• [Task to carry out]: When copying the listing below, skip every picture and repeat exactly the lines from the first one through the line that contains "[Introduction to Statistics".

• [Data records]:
--------------------------------

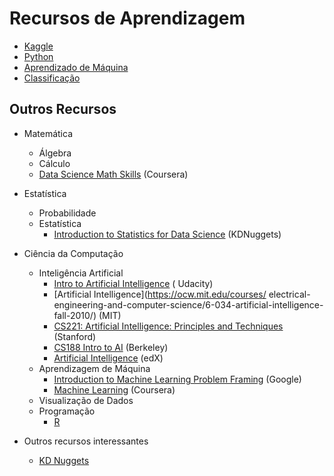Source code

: # Recursos de Aprendizagem

* [Kaggle](kaggle.md)
* [Python](python/README.md)
* [Aprendizado de Máquina](machinelearning.md)
* [Classificação](classification/README.md)

## Outros Recursos

* Matemática
  * Álgebra
  * Cálculo
  * [Data Science Math Skills](https://www.coursera.org/learn/datasciencemathskills) (Coursera)
* Estatística
  * Probabilidade
  * Estatística
    * [Introduction to Statistics for Data Science](https://www.kdnuggets.com/2018/12/introduction-statistics-data-science.html) (KDNuggets)
* Ciência da Computação
  * Inteligência Artificial
    * [Intro to Artificial Intelligence](https://www.udacity.com/course/intro-to-artificial-intelligence--cs271) (  Udacity)
    * [Artificial Intelligence](https://ocw.mit.edu/courses/  electrical-engineering-and-computer-science/6-034-artificial-intelligence-fall-2010/) (MIT)
    * [CS221: Artificial Intelligence: Principles and Techniques](https://stanford-cs22*github.io/) (Stanford)
    * [CS188 Intro to AI](http://ai.berkeley.edu/lecture_videos.html) (Berkeley)
    * [Artificial Intelligence](https://www.edx.org/course/artificial-intelligence-ai) (edX)
  * Aprendizagem de Máquina
    * [Introduction to Machine Learning Problem Framing](https://developers.google.com/machine-learning/problem-framing/  ) (Google)
    * [Machine Learning](https://www.coursera.org/learn/machine-learning#instructors) (Coursera)
  * Visualização de Dados
  * Programação
    * [R](https://www.r-project.org/about.html)

* Outros recursos interessantes
  * [KD Nuggets](https://www.kdnuggets.com/)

--------------------------------

• [Solution for this task]:
Source code

: # Recursos de Aprendizagem

* [Kaggle](kaggle.md)
* [Python](python/README.md)
* [Aprendizado de Máquina](machinelearning.md)
* [Classificação](classification/README.md)

## Outros Recursos

* Matemática
  * Álgebra
  * Cálculo
  * [Data Science Math Skills](https://www.coursera.org/learn/datasciencemathskills) (Coursera)
* Estatística
  * Probabilidade
  * Estatística
    * [Introduction to Statistics for Data Science](https://www.kdnuggets.com/2018/12/introduction-statistics-data-science.html) (KDNuggets)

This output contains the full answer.